An unhurried, unassuming dignity marked out the Cavatina. We knew we were on holy ground, without having to be informed of it; crucially, we were made to listen, to think. It is a platitude, but probably one worth repeating, what a different work this becomes with the Grosse Fuge. Here we heard Beethoven’s ‘other’ finale, in which, to start with at least, he seemed to be returning to, or rather reinventing, Haydn. There was, of course, no lack of rigour, either in work or performance, but the character was quite different (if only because, most recently, I seem to have heard the Grosse Fuge rather than this movement. Again, there were no easy answers; indeed, the necessary struggle, not unlike such struggles one experiences in Birtwistle’s music, to find the guiding thread, penetrated right to the heart of Beethoven’s and our experience.
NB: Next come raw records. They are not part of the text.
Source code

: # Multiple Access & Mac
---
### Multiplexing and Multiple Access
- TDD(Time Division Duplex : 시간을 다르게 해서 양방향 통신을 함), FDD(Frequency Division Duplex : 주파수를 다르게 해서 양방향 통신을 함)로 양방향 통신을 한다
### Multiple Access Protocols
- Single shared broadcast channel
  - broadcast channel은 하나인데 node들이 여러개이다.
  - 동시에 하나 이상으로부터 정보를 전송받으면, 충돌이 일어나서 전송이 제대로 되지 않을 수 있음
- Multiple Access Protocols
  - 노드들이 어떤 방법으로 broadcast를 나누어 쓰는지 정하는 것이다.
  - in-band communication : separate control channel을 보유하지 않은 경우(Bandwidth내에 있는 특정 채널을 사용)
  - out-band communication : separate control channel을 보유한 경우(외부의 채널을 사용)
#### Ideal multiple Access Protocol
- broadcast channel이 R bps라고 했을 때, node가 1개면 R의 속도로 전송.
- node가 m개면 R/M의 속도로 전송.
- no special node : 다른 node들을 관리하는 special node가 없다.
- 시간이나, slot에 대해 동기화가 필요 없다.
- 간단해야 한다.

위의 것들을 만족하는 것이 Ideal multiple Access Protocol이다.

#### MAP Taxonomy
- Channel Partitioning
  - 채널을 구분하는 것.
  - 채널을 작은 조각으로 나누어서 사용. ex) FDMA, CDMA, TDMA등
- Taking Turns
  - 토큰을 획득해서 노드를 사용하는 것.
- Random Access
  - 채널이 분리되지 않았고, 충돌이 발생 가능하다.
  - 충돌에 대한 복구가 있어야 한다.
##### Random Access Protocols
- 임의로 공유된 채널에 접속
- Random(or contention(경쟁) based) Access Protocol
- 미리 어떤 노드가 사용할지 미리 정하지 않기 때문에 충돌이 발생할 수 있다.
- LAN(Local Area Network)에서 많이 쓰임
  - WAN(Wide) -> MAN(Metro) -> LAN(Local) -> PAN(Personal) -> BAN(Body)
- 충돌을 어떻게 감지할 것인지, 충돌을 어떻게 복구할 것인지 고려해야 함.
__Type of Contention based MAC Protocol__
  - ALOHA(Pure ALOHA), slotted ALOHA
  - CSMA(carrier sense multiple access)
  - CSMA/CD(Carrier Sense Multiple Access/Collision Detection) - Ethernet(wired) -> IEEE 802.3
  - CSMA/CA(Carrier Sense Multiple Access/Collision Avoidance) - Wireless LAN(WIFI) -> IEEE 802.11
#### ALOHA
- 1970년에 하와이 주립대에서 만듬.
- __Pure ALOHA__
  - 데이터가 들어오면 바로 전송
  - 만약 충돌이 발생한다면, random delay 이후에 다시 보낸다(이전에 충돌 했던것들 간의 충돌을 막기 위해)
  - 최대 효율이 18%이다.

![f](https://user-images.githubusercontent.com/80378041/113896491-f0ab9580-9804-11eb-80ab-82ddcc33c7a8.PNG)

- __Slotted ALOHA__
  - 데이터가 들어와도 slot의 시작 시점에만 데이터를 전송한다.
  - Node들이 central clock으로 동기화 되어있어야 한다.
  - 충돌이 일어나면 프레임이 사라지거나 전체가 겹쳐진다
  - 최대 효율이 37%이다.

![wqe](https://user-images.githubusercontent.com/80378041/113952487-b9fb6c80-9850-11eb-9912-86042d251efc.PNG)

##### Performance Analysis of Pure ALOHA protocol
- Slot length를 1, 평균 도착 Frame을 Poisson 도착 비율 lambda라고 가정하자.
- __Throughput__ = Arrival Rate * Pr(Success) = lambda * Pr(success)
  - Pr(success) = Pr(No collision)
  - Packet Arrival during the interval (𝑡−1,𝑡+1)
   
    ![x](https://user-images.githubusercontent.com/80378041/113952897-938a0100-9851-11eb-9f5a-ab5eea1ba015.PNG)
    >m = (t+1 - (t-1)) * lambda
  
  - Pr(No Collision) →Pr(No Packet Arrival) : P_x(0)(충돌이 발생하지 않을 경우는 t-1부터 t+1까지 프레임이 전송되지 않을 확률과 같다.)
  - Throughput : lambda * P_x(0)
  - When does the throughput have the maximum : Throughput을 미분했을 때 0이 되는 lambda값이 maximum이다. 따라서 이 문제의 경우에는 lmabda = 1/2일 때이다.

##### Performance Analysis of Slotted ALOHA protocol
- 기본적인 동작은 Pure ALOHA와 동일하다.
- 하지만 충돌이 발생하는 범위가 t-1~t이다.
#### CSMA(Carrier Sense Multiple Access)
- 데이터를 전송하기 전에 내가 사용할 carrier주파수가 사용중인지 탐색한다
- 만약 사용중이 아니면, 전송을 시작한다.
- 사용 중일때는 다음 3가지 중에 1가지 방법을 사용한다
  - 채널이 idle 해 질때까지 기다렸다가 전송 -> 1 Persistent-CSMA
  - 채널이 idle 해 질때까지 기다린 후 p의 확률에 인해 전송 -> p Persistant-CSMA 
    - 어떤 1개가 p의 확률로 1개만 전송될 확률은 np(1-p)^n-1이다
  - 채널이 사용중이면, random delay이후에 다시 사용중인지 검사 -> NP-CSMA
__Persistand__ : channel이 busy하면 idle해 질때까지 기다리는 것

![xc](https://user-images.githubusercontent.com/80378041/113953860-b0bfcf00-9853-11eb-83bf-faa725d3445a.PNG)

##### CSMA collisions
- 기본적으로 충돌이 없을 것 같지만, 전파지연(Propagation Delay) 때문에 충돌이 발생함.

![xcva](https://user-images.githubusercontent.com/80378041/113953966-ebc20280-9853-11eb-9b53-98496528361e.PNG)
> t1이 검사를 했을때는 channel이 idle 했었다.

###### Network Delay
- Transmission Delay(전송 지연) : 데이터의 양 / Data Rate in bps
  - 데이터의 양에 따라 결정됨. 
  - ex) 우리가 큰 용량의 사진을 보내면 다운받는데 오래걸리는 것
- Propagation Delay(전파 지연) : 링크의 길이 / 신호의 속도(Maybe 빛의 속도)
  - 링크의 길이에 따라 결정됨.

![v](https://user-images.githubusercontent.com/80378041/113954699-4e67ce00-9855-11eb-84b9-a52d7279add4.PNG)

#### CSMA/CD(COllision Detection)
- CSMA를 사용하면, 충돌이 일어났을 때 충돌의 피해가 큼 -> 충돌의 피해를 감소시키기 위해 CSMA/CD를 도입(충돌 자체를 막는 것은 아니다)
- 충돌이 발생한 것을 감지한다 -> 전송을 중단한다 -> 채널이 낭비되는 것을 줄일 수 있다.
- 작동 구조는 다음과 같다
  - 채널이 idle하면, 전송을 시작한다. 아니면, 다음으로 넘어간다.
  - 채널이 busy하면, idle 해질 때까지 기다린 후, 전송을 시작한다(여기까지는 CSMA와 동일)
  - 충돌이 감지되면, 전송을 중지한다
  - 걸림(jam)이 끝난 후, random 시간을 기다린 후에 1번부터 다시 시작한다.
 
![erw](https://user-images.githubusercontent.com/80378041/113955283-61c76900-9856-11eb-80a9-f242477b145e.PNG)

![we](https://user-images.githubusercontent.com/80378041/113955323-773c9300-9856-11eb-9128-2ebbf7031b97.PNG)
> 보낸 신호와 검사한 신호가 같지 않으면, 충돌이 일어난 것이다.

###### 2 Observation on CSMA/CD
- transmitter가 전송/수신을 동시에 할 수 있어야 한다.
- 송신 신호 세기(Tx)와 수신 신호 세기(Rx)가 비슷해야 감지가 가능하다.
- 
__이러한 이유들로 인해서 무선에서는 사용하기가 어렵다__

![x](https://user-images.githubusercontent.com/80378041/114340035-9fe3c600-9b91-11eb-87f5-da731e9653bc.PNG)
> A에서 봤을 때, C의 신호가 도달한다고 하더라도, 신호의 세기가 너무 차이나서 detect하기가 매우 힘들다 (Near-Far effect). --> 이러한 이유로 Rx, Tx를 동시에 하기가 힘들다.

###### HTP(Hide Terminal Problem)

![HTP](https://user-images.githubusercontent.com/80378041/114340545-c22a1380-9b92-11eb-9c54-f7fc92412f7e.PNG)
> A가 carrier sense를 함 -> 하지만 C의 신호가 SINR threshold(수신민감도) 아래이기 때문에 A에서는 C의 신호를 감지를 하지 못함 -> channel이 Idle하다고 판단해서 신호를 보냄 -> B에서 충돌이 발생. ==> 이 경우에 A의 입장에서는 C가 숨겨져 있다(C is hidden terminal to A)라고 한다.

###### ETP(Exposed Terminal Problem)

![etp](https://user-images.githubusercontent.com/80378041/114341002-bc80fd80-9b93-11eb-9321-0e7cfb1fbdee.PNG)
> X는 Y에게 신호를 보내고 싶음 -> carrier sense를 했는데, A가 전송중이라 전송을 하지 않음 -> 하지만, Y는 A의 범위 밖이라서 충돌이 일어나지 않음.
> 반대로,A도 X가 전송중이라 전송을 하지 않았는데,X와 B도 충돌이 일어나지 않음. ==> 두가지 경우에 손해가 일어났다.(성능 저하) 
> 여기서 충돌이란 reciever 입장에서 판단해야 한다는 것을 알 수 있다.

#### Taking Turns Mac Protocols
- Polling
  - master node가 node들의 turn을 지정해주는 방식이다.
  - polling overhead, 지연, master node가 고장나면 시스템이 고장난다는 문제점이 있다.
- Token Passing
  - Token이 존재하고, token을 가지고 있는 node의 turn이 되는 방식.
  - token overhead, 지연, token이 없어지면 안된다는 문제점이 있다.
If anything, I found the Takács players’ tone more suited to Mozart (rather to my surprise, given their long experience in Beethoven, and in any case it is a matter of degree). The first movement began, suggestive of the great G minor Symphony to come, in medias res. Sonata form in Mozart’s hands seemed to reinvent itself, not least in terms of operatic example. Motivic working proved just as crucial to experience and understanding as in Beethoven, but the lyrico-dramatic context was quite different, and so it sounded. Mozart’s noble tragedy unfolded, again, as if being permitted to speak ‘for itself’. The terse, tragic impulse heard in the Minuet seemed even to look forward to Mahler’s Sixth Symphony and its scherzo (at least when that movement is placed second). Mozart sang here as if delivering an Orphic lament. The trio seemed less a contrast than a necessary consequence, the ‘relief’ of the major mode notwithstanding. Truer relief came in the slow movement; despite the mutes, this was an intense ‘relief’ worthy of the name, with its own quasi-operatic drama. As throughout, the richness of the inner parts truly told. (How Mozart clearly loved the viola!) The opening Adagio section to the finale was suffused with longing, reminding us just how close Mozart is here, and not just here, to Tristan und Isolde. He was thereby enable to surprise us, however much we expected it, with the major mode. Fragile good spirits had us – just about – believe in a possibility or at the very least variety of reconciliation that would no longer be open to Beethoven.